Give the total number of lines in the data below that include "single", and nothing else.

***** Given records *****

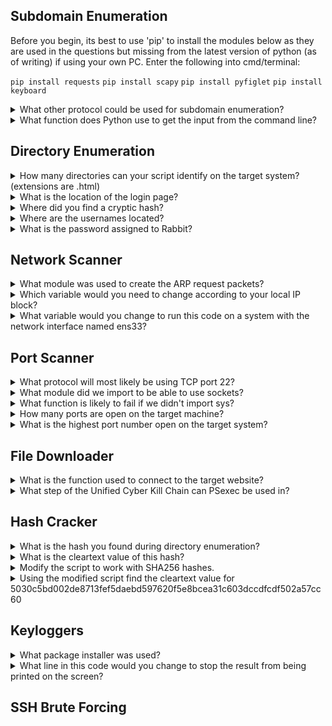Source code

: ## Subdomain Enumeration 

Before you begin, its best to use 'pip' to install the modules below as they are used in the questions but missing from the latest version of python (as of writing) if using your own PC. Enter the following into cmd/terminal:
  <p></p>
  
``` pip install requests ```
``` pip install scapy ```
``` pip install pyfiglet ```
``` pip install keyboard ```

<details>
<summary> What other protocol could be used for subdomain enumeration? </summary>
<p></p>
  
  Domain Name Servers can have public-facing subdomains that can prove useful. The website https://dnsdumpster.com/ is a perfect example of this. Using the tryhackme website as an example search, this website can provide a basic domain map exposing a few (but not for certain all) subdomains attached to this address.
  
  ![image](https://user-images.githubusercontent.com/66912443/185466583-f0b08983-eac9-4306-adb3-c99e343b5f95.png)

  
 ```Answer = dns ```
  
</details>

<details>
<summary> What function does Python use to get the input from the command line? </summary>
  <p></p>
  
  'sys.argv' contains the command-line arguments passed to the script.
  
 ``` Answer = sys.argv ```
  
</details>

## Directory Enumeration 

<details>
<summary> How many directories can your script identify on the target system? (extensions are .html) </summary>
  <p></p>
  When downloading the task file, you'll need to change it to 'wordlist.txt' rather than 'wordlist2.txt' or it will not work. Then after the code is copied and run in CMD you should see the following:
  <p></p>
  
![image](https://user-images.githubusercontent.com/66912443/185468543-e0e0615a-10e9-4176-969f-3e635b84a2bf.png)

  ``` Answer = 4 ```

</details>

<details>
<summary> What is the location of the login page? </summary>
  <p></p>
Either by trying all 4 directories, or from guessing by the name, you can work out that "/private.html" holds the login page as seen below:
  <p></p>
  
  ![image](https://user-images.githubusercontent.com/66912443/185469387-1701301f-c321-4519-8310-f33f876f38a9.png)

  ``` Answer = private.html ```
  
</details>

<details>
<summary> Where did you find a cryptic hash? </summary>
  <p></p>
  
"/apollo.html" hides the cryptic hash

![image](https://user-images.githubusercontent.com/66912443/185470666-9e090ce9-7b71-4e30-90c9-077490462896.png)  
  
  ``` Answer = apollo.html ```

</details>

<details>
<summary> Where are the usernames located? </summary>
  <p></p>
"/surfer.html" gives a way an unfortunate amount of information about the users.
  
![image](https://user-images.githubusercontent.com/66912443/185471052-bcd1af66-30b3-469b-bebc-d61824ab8b5e.png)

``` Answer = surfer.html ```  
  
</details>

<details>
<summary> What is the password assigned to Rabbit? </summary>
  <p></p>
  
``` Answer = LOUSYRABBO ```

</details>

## Network Scanner

<details>
<summary> What module was used to create the ARP request packets? </summary>
  <p></p>
  "scapy" is a python packet manipulation tool.
  <p></p>
  
  ``` Answer = scapy ```

</details>

<details>
<summary> Which variable would you need to change according to your local IP block? </summary>
  <p></p>
  As seen on line 4, the variable 'ip_range" determines the IP block as it starts 10.10.X.X, as does our active machine
  <p></p>
  
![image](https://user-images.githubusercontent.com/66912443/185473319-9708a6e3-72a1-4866-a686-fdcb0bfb6c75.png)

  
``` Answer = ip_range ```

</details>

<details>
<summary> What variable would you change to run this code on a system with the network interface named ens33? </summary>
  <p></p>
  
  ``` Answer = interface ```

</details>

## Port Scanner

<details>
<summary> What protocol will most likely be using TCP port 22? </summary>
  <p></p>
SSH uses port 22
  <p></p>
  
``` Answer = ssh ```

</details>

<details>
<summary> What module did we import to be able to use sockets?  </summary>
  <p></p>
  
``` Answer = socket ```

</details>

<details>
<summary> What function is likely to fail if we didn't import sys? </summary>
  <p></p>

  "sys.stdout.flush()" as it uses the sys function at the beginning.
  
  ``` Answer = sys.stdout.flush() ```

</details>

<details>
<summary> How many ports are open on the target machine? </summary>
<p></p>

``` Answer = 3 ```

</details>

<details>
<summary> What is the highest port number open on the target system? </summary>
<p></p>

``` Answer = 2100 ```

</details>

## File Downloader

<details>
<summary> What is the function used to connect to the target website? </summary>
<p></p> 
  
``` Answer = requests.get() ```

</details>

<details>
<summary> What step of the Unified Cyber Kill Chain can PSexec be used in? </summary>
<p></p>
To begin with, some definitions:
  <p></p>

  <li> PsExec is a light-weight telnet-replacement that lets you execute processes on other systems. </ul>
  <li> The Unified Kill Chains provides insight into the tactics that hackers employ to attain objectives in cyber attacks. </ul>
  </li></li>
  
  <p></p>
  
  More information on the Unified Cyber Kill Chain here --> https://warnerchad.medium.com/unified-kill-chain-in-cyber-threat-intelligence-b577bf340ceb
  
  There are 18 steps to the Cyber Kill Chain. As PsExec cis a telnet replacement, it would make sense for it to be used in the "Lateral Movement" phase as it can be used to control and execute on other systems with full interactivity.
    
``` Answer = Lateral Movement ```

</details>

## Hash Cracker

<details>
<summary> What is the hash you found during directory enumeration? </summary>
<p></p>
This is the hash found at apollo.html
  <p></p>
  
```Answer = cd13b6a6af66fb774faa589a9d18f906 ```

</details>

<details>
<summary> What is the cleartext value of this hash? </summary>
  <p></p>
Still using the same wordlist as earlier, when the program is run enter the exact location of the wordlist followed by the hash (as seen below) to get the answer.
  <p></p>
  
![image](https://user-images.githubusercontent.com/66912443/185484289-2c68be94-6179-40b7-a61a-7e18a0c09240.png)
  
  ```Answer = rainbow ```

</details>

<details>
<summary> Modify the script to work with SHA256 hashes. </summary>
  <p></p>
To make this work you literally need to modify a single line from this:
  <p></p>
  
  ```hash_ob = hashlib.md5(line.strip().encode())```
  <p></p>
  To This:
  <p></p>
  
  ```hash_ob = hashlib.sha256(line.strip().encode())```
  
</details>

<details>
<summary> Using the modified script find the cleartext value for 5030c5bd002de8713fef5daebd597620f5e8bcea31c603dccdfcdf502a57cc60 </summary>
<p></p>
Still using the same wordlist again, when the program is run enter the exact location of the wordlist followed by the new hash (as seen below) to get the answer.
  <p></p>
  
![image](https://user-images.githubusercontent.com/66912443/185484871-d5ded682-5648-4569-85ef-9fb9f6ea47c8.png)

  ``` Answer = redwings ```
</details>

## Keyloggers

<details>
<summary> What package installer was used? </summary>
<p></p>
  
  ``` Answer = pip3 ```

</details>

<details>
<summary> What line in this code would you change to stop the result from being printed on the screen? </summary>
<p></p>
  
  "keyboard.play will play back the keys recorded by keyboard.record"
  
  <p></p>
  
  ``` Answer = keyboard.play(keys) ```

</details>

## SSH Brute Forcing 
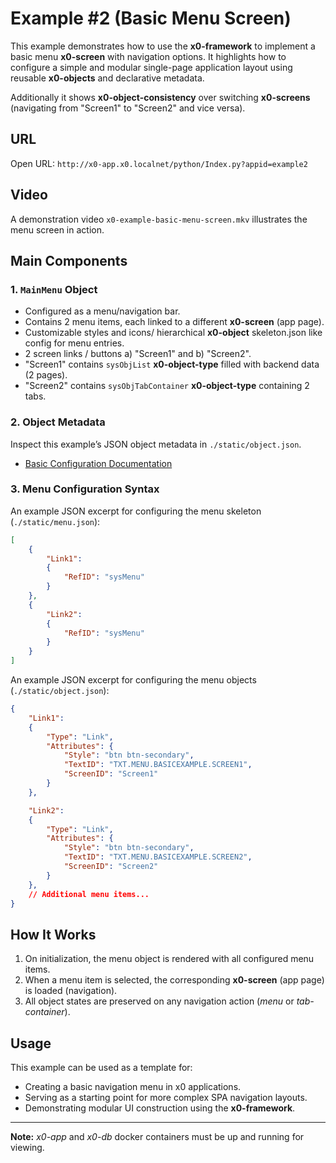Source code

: # Example #2 (Basic Menu Screen)

This example demonstrates how to use the **x0-framework** to implement a basic menu **x0-screen** with navigation options.
It highlights how to configure a simple and modular single-page application layout using reusable **x0-objects** and declarative metadata.

Additionally it shows **x0-object-consistency** over switching **x0-screens** (navigating from "Screen1" to "Screen2" and vice versa).

## URL

Open URL: `http://x0-app.x0.localnet/python/Index.py?appid=example2`

## Video

A demonstration video `x0-example-basic-menu-screen.mkv` illustrates the menu screen in action.

## Main Components

### 1. `MainMenu` Object

- Configured as a menu/navigation bar.
- Contains 2 menu items, each linked to a different **x0-screen** (app page).
- Customizable styles and icons/ hierarchical **x0-object** skeleton.json like config for menu entries.
- 2 screen links / buttons a) "Screen1" and b) "Screen2".
- "Screen1" contains `sysObjList` **x0-object-type** filled with backend data (2 pages).
- "Screen2" contains `sysObjTabContainer` **x0-object-type** containing 2 tabs.

### 2. Object Metadata

Inspect this example’s JSON object metadata in `./static/object.json`.

- [Basic Configuration Documentation](https://docs.webcodex.de/x0/v1.0/appdev-config.html)

### 3. Menu Configuration Syntax

An example JSON excerpt for configuring the menu skeleton (`./static/menu.json`):

```json
[
    {
        "Link1":
        {
            "RefID": "sysMenu"
        }
    },
    {
        "Link2":
        {
            "RefID": "sysMenu"
        }
    }
]
```

An example JSON excerpt for configuring the menu objects (`./static/object.json`):

```json
{
    "Link1":
    {
        "Type": "Link",
        "Attributes": {
            "Style": "btn btn-secondary",
            "TextID": "TXT.MENU.BASICEXAMPLE.SCREEN1",
            "ScreenID": "Screen1"
        }
    },

    "Link2":
    {
        "Type": "Link",
        "Attributes": {
            "Style": "btn btn-secondary",
            "TextID": "TXT.MENU.BASICEXAMPLE.SCREEN2",
            "ScreenID": "Screen2"
        }
    },
    // Additional menu items...
}
```

## How It Works

1. On initialization, the menu object is rendered with all configured menu items.
2. When a menu item is selected, the corresponding **x0-screen** (app page) is loaded (navigation).
3. All object states are preserved on any navigation action (*menu* or *tab-container*).

## Usage

This example can be used as a template for:

- Creating a basic navigation menu in x0 applications.
- Serving as a starting point for more complex SPA navigation layouts.
- Demonstrating modular UI construction using the **x0-framework**.

---

**Note:** *x0-app* and *x0-db* docker containers must be up and running for viewing.
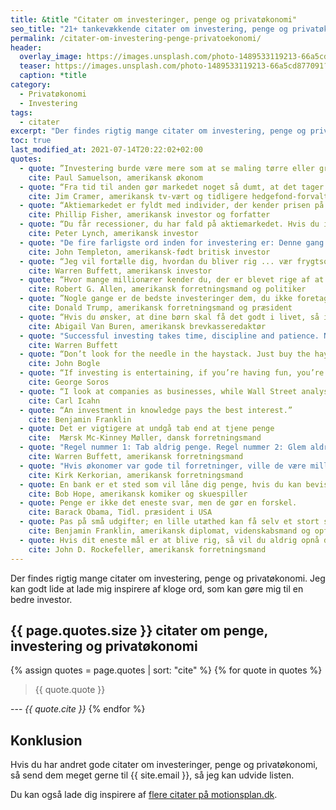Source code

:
 ```yaml
---
title: &title "Citater om investeringer, penge og privatøkonomi"
seo_title: "21+ tankevækkende citater om investering, penge og privatøkonomi"
permalink: /citater-om-investering-penge-privatoekonomi/
header:
  overlay_image: https://images.unsplash.com/photo-1489533119213-66a5cd877091?ixid=MnwxMjA3fDB8MHxwaG90by1wYWdlfHx8fGVufDB8fHx8&ixlib=rb-1.2.1&auto=format&fit=crop&w=1900&q=5
  teaser: https://images.unsplash.com/photo-1489533119213-66a5cd877091?ixid=MnwxMjA3fDB8MHxwaG90by1wYWdlfHx8fGVufDB8fHx8&ixlib=rb-1.2.1&auto=format&fit=crop&w=400&q=5
  caption: *title
category:
  - Privatøkonomi
  - Investering
tags:
  - citater
excerpt: "Der findes rigtig mange citater om investering, penge og privatøkonomi. Jeg kan godt lide at lade mig inspirere af kloge ord, som kan gøre mig til en bedre investor."
toc: true
last_modified_at: 2021-07-14T20:22:02+02:00
quotes:
  - quote: ”Investering burde være mere som at se maling tørre eller græs gro. Vil du have spænding, så tag 800 dollars og rejs til Las Vegas."
    cite: Paul Samuelson, amerikansk økonom
  - quote: “Fra tid til anden gør markedet noget så dumt, at det tager vejret fra dig."
    cite: Jim Cramer, amerikansk tv-vært og tidligere hedgefond-forvalter
  - quote: “Aktiemarkedet er fyldt med individer, der kender prisen på alting, men værdien af ingenting."
    cite: Phillip Fisher, amerikansk investor og forfatter
  - quote: “Du får recessioner, du har fald på aktiemarkedet. Hvis du ikke forstår, at det kommer til at ske, er du ikke klar – så vil du ikke gøre det godt i markedet."
    cite: Peter Lynch, amerikansk investor
  - quote: "De fire farligste ord inden for investering er: Denne gang er anderledes."
    cite: John Templeton, amerikansk-født britisk investor
  - quote: “Jeg vil fortælle dig, hvordan du bliver rig ... vær frygtsom, når andre er grådige. Vær grådig, når andre er frygtsomme."
    cite: Warren Buffett, amerikansk investor
  - quote: “Hvor mange millionærer kender du, der er blevet rige af at investere i en opsparingskonto?"
    cite: Robert G. Allen, amerikansk forretningsmand og politiker
  - quote: ”Nogle gange er de bedste investeringer dem, du ikke foretager dig."
    cite: Donald Trump, amerikansk forretningsmand og præsident
  - quote: “Hvis du ønsker, at dine børn skal få det godt i livet, så invester dobbelt så meget tid i dem og halvt så mange penge."
    cite: Abigail Van Buren, amerikansk brevkasseredaktør
  - quote: "Successful investing takes time, discipline and patience. No matter how great the talent or effort, some things just take time: You can’t produce a baby in one month by getting nine women pregnant."
    cite: Warren Buffett
  - quote: “Don’t look for the needle in the haystack. Just buy the haystack.”
    cite: John Bogle
  - quote: “If investing is entertaining, if you’re having fun, you’re probably not making any money. Good investing is boring.”
    cite: George Soros
  - quote: “I look at companies as businesses, while Wall Street analysts look for quarterly earnings performance. I buy assets and potential productivity. Wall Street buys earnings, so they miss a lot of things that I see in certain situations.”
    cite: Carl Icahn
  - quote: “An investment in knowledge pays the best interest.”
    cite: Benjamin Franklin
  - quote: Det er vigtigere at undgå tab end at tjene penge
    cite:  Mærsk Mc-Kinney Møller, dansk forretningsmand
  - quote: "Regel nummer 1: Tab aldrig penge. Regel nummer 2: Glem aldrig regel nummer 1."
    cite: Warren Buffett, amerikansk forretningsmand
  - quote: "Hvis økonomer var gode til forretninger, ville de være millionærer i stedet for rådgivere for millionærer."
    cite: Kirk Kerkorian, amerikansk forretningsmand
  - quote: En bank er et sted som vil låne dig penge, hvis du kan bevise, at du ikke har brug for dem.
    cite: Bob Hope, amerikansk komiker og skuespiller
  - quote: Penge er ikke det eneste svar, men de gør en forskel.
    cite: Barack Obama, Tidl. præsident i USA
  - quote: Pas på små udgifter; en lille utæthed kan få selv et stort skib til at synke.
    cite: Benjamin Franklin, amerikansk diplomat, videnskabsmand og opfinder
  - quote: Hvis dit eneste mål er at blive rig, så vil du aldrig opnå det.
    cite: John D. Rockefeller, amerikansk forretningsmand
---
```


Der findes rigtig mange citater om investering, penge og privatøkonomi. Jeg kan godt lide at lade mig inspirere af kloge ord, som kan gøre mig til en bedre investor.

## {{ page.quotes.size }} citater om penge, investering og privatøkonomi

{% assign quotes = page.quotes | sort: "cite" %}
{% for quote in quotes %} 
> {{ quote.quote }}

--- <cite>{{ quote.cite }}</cite>
{% endfor %}

## Konklusion

Hvis du har andret gode citater om investeringer, penge og privatøkonomi, så send dem meget gerne til {{ site.email }}, så jeg kan udvide listen.

Du kan også lade dig inspirere af [flere citater på motionsplan.dk](https://www.motionsplan.dk/citater-om-at-kaempe/).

*****

Answer box
2